▶ **EXERCISE AIM**
Find the line that contains "- 1 with separate 1.5A current limit". Then set down that line and all the lines after it, to the end of the records, exactly and with nothing added.

──────── TASK INPUT ────────

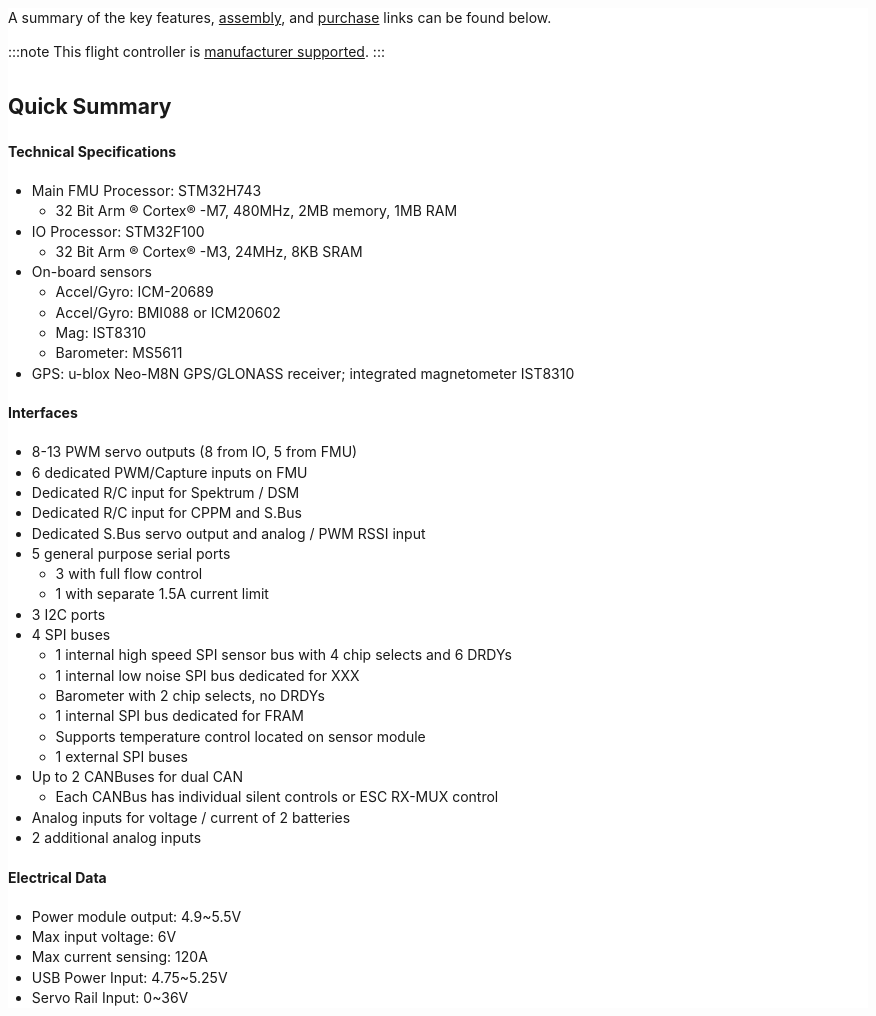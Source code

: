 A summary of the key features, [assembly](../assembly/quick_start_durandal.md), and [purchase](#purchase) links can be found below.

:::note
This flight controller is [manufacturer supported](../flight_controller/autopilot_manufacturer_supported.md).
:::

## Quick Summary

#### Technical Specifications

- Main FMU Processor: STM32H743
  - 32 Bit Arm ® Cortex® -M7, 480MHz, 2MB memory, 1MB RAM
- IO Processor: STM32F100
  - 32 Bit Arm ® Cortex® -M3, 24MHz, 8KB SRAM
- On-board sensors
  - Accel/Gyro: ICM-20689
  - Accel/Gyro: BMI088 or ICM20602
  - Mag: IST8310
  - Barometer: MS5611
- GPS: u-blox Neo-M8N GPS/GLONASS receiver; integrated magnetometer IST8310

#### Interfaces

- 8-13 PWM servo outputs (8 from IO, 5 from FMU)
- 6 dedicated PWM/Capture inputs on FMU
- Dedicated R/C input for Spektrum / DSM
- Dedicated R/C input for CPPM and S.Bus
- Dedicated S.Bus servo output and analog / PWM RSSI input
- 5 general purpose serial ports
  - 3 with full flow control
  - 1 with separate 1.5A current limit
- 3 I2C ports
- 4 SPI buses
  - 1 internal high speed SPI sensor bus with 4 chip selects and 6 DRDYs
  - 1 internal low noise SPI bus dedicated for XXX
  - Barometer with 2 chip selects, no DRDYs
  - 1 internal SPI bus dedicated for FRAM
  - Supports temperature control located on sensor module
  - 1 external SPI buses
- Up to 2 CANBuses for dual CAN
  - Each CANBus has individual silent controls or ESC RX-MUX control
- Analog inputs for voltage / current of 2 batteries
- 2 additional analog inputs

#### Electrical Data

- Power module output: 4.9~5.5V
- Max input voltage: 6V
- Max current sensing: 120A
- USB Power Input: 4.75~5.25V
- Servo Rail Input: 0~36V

────────

▶ **ANSWER TO THIS EXERCISE**
  - 1 with separate 1.5A current limit
- 3 I2C ports
- 4 SPI buses
  - 1 internal high speed SPI sensor bus with 4 chip selects and 6 DRDYs
  - 1 internal low noise SPI bus dedicated for XXX
  - Barometer with 2 chip selects, no DRDYs
  - 1 internal SPI bus dedicated for FRAM
  - Supports temperature control located on sensor module
  - 1 external SPI buses
- Up to 2 CANBuses for dual CAN
  - Each CANBus has individual silent controls or ESC RX-MUX control
- Analog inputs for voltage / current of 2 batteries
- 2 additional analog inputs

#### Electrical Data

- Power module output: 4.9~5.5V
- Max input voltage: 6V
- Max current sensing: 120A
- USB Power Input: 4.75~5.25V
- Servo Rail Input: 0~36V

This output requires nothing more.